A figura 1 mostra que há relação entre emissões de GEEs e aumento de temperatura de superfície, mas com efeito retardado. Um exemplo disso é o fato que em 2020 houve uma diminuição de 5% de emissões, mas a temperatura foi a segunda maior desde 1880. Isso pode significar que as emissões de hoje podem impactar a temperatura por mais alguns anos pela frente. Esse comportamento pode transmitir uma sensação de impotência àqueles que promovem a redução de emissões. Isso pode não ser saudável já que o mundo precisa diminuir o consumo e, consequentemente, as emissões de GEEs.
BAA – Os acordos endossados pelo Brasil de reduzir 30% das emissões de metano até 2030 e desmatamento zero até 2050 são viáveis são vitais/essenciais para redução da temperatura da Terra?

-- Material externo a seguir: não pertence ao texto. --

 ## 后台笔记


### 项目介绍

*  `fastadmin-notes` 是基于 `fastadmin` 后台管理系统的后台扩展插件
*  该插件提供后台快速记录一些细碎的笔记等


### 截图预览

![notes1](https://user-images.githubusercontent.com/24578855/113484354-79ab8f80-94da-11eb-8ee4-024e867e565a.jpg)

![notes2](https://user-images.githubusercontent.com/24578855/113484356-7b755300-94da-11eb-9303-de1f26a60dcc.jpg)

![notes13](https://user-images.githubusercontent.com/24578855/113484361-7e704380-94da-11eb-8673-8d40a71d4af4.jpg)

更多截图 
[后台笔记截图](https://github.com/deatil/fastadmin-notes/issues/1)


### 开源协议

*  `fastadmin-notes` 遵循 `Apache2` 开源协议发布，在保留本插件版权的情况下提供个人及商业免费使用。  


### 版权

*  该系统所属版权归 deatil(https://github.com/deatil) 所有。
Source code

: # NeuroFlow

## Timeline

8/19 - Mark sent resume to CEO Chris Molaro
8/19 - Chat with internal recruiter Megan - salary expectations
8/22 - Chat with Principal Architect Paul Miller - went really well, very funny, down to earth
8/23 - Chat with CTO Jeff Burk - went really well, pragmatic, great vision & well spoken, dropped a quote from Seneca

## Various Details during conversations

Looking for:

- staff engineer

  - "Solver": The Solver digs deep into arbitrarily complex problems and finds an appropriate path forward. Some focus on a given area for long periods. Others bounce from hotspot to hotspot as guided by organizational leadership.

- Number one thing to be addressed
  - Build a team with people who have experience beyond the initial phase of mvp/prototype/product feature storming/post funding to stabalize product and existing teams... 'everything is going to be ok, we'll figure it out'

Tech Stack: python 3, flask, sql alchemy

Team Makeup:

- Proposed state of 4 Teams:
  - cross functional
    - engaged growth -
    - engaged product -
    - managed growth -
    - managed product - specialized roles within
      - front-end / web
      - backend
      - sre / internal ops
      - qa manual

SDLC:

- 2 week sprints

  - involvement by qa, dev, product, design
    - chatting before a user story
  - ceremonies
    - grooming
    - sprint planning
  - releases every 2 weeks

Niro Higuchi – São viáveis hoje. Isso é vital para o Brasil, mas não para a redução da temperatura da Terra. O desmatamento está destruindo a principal riqueza do Brasil, que é a biodiversidade.
A figura 2 ilustra o tamanho do problema com emissões de GEEs que o Brasil teria pela frente. Essas duas metas estão relacionadas com pecuária e desmatamento, que somados totalizam 8% das emissões globais, em queda; ainda sobrariam 92% das emissões que precisariam de solução. A tecnologia foi a principal responsável pelo desequilíbrio entre remoções e emissões de GEEs e eu tenho certeza de que a solução virá da tecnologia. O meu neto mais novo depois de formado, por exemplo, não deverá ser proprietário de um veículo automotor para a sua mobilidade; mesmo se for, o veículo não deverá ser movido por combustível fóssil. No setor de AFOLU (Agricultura, Floresta e Outros Usos da Terra), por exemplo, a utilização do papel está em baixa e a produtividade da agropecuária está em alta.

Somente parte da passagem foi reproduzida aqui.